From the Archive: Designing This Washington State Home Was an Exercise in Scaling Down
Homeowners Margo and Greg Plaunt originally had a 3,000-square-foot home in mind, but when their budget shifted, they pivoted to an 850-square-foot plan.
Homeowners Margo and Greg Plaunt originally had a 3,000-square-foot home in mind, but when their budget shifted, they pivoted to an 850-square-foot plan.
Welcome to From the Archive, a look back at stories from Dwell’s past. This story previously appeared in the July/August 2003 issue.
Five minutes after landing at the airport, I’m in a Seattle cliché: polar fleece, coffee, and a late-model Volkswagen. Chris Patano introduces me to the crowd in the car—his friend (and partner at the firm) Laura Hafermann, their friend Kevin Eckert, and Kevin’s friendly Labrador retriever, Daisy. We’re off to Whidbey Island, to tour the vacation house that Chris and Laura (as Patano Architects) designed, and Kevin (with partner Andrew van Leeuwen, as BuildLLC) built, for their mutual friends Greg and Margo Plaunt.
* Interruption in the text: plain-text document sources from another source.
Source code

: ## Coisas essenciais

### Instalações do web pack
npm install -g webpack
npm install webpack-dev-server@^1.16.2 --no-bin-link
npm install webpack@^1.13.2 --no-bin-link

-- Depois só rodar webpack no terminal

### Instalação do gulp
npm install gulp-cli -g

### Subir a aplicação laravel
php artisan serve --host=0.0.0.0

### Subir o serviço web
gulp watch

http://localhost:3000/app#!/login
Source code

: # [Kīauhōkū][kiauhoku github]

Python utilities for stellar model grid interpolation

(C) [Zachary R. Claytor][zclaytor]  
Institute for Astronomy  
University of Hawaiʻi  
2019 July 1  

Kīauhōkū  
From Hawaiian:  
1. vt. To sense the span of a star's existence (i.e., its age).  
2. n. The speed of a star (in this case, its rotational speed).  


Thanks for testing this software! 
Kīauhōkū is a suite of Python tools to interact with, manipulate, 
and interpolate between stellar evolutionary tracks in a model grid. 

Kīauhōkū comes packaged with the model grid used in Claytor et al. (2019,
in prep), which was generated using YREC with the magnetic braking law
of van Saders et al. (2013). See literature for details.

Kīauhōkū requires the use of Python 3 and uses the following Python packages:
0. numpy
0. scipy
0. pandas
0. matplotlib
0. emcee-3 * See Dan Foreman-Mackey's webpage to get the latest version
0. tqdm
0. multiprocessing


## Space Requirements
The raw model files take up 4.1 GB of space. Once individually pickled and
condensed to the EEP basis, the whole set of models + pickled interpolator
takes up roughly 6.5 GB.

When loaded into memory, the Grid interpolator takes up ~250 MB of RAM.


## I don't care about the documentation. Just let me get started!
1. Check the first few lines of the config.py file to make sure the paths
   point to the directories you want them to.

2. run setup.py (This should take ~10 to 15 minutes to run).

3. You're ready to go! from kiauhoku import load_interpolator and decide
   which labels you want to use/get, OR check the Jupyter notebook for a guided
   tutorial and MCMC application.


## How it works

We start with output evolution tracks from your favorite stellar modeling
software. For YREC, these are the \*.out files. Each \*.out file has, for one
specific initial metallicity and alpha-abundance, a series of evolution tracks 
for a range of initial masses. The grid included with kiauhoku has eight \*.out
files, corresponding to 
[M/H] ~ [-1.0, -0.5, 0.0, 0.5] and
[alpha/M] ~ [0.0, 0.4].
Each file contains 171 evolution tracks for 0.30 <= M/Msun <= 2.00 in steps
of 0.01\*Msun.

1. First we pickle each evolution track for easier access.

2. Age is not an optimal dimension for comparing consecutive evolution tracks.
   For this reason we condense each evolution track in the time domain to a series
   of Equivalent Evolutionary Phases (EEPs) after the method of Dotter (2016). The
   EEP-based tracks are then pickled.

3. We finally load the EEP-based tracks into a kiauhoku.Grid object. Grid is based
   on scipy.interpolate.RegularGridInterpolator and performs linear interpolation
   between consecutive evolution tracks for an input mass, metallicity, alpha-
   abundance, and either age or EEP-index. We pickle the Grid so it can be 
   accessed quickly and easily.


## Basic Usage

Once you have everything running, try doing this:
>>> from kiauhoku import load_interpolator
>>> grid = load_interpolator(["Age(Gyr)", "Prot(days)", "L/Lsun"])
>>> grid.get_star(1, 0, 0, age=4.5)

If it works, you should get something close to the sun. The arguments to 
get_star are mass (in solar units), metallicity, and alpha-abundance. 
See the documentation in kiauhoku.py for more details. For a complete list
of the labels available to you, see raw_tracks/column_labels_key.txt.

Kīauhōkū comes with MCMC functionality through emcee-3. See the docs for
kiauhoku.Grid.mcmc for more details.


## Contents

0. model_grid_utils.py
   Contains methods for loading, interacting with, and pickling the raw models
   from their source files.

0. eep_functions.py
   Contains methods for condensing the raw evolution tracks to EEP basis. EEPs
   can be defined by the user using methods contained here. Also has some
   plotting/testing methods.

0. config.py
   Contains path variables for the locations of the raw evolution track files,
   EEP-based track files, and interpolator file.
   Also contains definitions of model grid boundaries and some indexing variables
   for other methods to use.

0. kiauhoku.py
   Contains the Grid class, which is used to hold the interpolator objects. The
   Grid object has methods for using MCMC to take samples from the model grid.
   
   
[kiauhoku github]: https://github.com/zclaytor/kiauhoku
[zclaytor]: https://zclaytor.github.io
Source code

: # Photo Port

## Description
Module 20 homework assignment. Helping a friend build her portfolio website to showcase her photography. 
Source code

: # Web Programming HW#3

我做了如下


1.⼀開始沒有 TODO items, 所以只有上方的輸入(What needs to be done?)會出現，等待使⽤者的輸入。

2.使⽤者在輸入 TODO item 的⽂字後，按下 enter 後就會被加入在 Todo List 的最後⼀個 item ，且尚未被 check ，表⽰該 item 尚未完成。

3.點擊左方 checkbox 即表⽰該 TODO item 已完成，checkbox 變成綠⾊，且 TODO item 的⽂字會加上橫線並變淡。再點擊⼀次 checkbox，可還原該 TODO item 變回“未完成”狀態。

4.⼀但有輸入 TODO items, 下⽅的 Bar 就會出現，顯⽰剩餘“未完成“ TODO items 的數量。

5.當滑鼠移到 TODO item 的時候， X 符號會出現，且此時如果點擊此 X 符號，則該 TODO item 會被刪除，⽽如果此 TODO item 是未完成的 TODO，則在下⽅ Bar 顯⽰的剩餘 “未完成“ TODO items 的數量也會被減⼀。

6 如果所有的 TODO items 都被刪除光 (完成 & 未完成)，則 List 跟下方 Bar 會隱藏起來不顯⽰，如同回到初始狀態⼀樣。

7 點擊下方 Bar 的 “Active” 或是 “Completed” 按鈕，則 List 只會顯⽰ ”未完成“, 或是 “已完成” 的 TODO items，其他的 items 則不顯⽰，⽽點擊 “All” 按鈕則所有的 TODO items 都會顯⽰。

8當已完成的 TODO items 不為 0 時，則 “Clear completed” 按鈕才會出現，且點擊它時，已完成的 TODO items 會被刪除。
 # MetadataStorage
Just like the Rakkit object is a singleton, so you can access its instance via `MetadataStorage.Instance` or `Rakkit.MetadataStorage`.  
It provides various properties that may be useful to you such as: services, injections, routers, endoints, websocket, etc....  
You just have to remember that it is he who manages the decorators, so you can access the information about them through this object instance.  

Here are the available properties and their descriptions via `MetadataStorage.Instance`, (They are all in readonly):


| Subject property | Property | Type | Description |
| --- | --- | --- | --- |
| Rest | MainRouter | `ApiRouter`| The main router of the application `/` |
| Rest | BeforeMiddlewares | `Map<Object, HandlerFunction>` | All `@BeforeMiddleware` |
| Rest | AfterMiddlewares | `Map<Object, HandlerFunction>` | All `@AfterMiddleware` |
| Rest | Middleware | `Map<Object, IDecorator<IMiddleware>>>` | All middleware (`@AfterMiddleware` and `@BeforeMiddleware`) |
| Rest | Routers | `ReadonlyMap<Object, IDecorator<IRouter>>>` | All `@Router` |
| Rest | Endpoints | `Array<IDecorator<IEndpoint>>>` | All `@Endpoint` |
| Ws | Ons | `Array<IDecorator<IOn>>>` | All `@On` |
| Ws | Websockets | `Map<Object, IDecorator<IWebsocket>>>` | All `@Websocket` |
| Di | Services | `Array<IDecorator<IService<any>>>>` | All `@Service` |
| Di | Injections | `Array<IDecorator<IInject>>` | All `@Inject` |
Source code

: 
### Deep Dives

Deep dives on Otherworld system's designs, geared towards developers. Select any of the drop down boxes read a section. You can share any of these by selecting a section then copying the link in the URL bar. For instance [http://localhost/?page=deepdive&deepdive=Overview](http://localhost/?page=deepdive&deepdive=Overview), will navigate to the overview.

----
While Bainbridge Island is one of the most populous of Seattle’s commuter islands, Whidbey Island, about two hours by car and ferry northwest of the city, is the longest, with 148 miles of shoreline. From the interior, Whidbey feels like a Vermont lake town; a sparsely traveled highway wends through wooded marshlands dotted with farms and fraternal lodges. The Plaunts live near the middle of the island, not far from the eastern shore of south Whidbey, home to "artists, liberals, and wealthy retirees," according to Kevin.

We arrive at the 20-acre site after curving through a thicket of scraggly firs and crunching over scrub blown by last night’s windstorm. The Plaunt house was built with minimum insult to the landscape: Only four trees were removed for its dainty 425-square foot footprint and its 750-square-foot grass-crete patio. (Margo painstakingly planted moss in each of the pavers, which will eventually become an indestructible carpet of green.) Most of the land had once been inelegantly logged; Kevin hired local farmers (and half of the local high school) to clear man-high stands of thistle, which took a full four days to burn. He also hewed to a long list of local ecological ordinances (or, as Kevin deems it, "the outside-person tax"). A muddy, spring-fed puddle was declared a potential salmon habitat; on the day I visited, Daisy was bathing in it.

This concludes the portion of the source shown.